**LISTED ENTRIES**

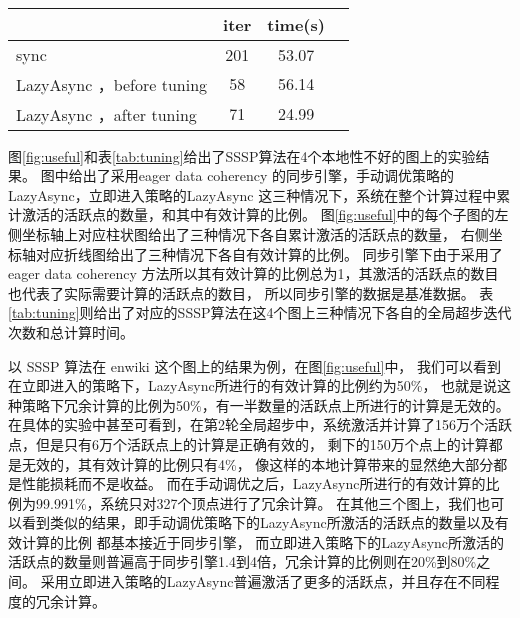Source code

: \begin{table}[!htbp]
\begin{subtable}[t]{0.45\textwidth}
\begin{tabular}{lccc}
          \hline
      \end{tabular}
  \end{subtable}
  ~%
  \begin{subtable}[t]{0.45\textwidth}
      \centering
      \label{tab:sample_4}
      \begin{tabular}{lccc}
          \hline
          & iter  & time(s) \\
          \hline
          sync & 201 & 53.07 \\
          \hline
          LazyAsync ，before tuning & 58 & {\color{red}56.14} \\
          \hline
          LazyAsync ，after tuning & 71 & 24.99 \\
          \hline
      \end{tabular}
  \end{subtable}
\end{table}
图\ref{fig:useful}和表\ref{tab:tuning}给出了SSSP算法在4个本地性不好的图上的实验结果。
图中给出了采用eager data coherency 的同步引擎，手动调优策略的LazyAsync，立即进入策略的LazyAsync
这三种情况下，系统在整个计算过程中累计激活的活跃点的数量，和其中有效计算的比例。
图\ref{fig:useful}中的每个子图的左侧坐标轴上对应柱状图给出了三种情况下各自累计激活的活跃点的数量，
右侧坐标轴对应折线图给出了三种情况下各自有效计算的比例。
同步引擎下由于采用了eager data coherency 方法所以其有效计算的比例总为1，其激活的活跃点的数目也代表了实际需要计算的活跃点的数目，
所以同步引擎的数据是基准数据。
表\ref{tab:tuning}则给出了对应的SSSP算法在这4个图上三种情况下各自的全局超步迭代次数和总计算时间。

以 SSSP 算法在 enwiki 这个图上的结果为例，在图\ref{fig:useful}中，
我们可以看到在立即进入的策略下，LazyAsync所进行的有效计算的比例约为50\%，
也就是说这种策略下冗余计算的比例为50\%，有一半数量的活跃点上所进行的计算是无效的。
在具体的实验中甚至可看到，在第2轮全局超步中，系统激活并计算了156万个活跃点，但是只有6万个活跃点上的计算是正确有效的，
剩下的150万个点上的计算都是无效的，其有效计算的比例只有4\%，
像这样的本地计算带来的显然绝大部分都是性能损耗而不是收益。
而在手动调优之后，LazyAsync所进行的有效计算的比例为99.991\%，系统只对327个顶点进行了冗余计算。
在其他三个图上，我们也可以看到类似的结果，即手动调优策略下的LazyAsync所激活的活跃点的数量以及有效计算的比例
都基本接近于同步引擎，
而立即进入策略下的LazyAsync所激活的活跃点的数量则普遍高于同步引擎1.4到4倍，冗余计算的比例则在20\%到80\%之间。
采用立即进入策略的LazyAsync普遍激活了更多的活跃点，并且存在不同程度的冗余计算。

**ASSIGNED TASK**
I need every line of the material that includes "coherency", so please copy them out.

**RESPONSE AREA**
图中给出了采用eager data coherency 的同步引擎，手动调优策略的LazyAsync，立即进入策略的LazyAsync
同步引擎下由于采用了eager data coherency 方法所以其有效计算的比例总为1，其激活的活跃点的数目也代表了实际需要计算的活跃点的数目，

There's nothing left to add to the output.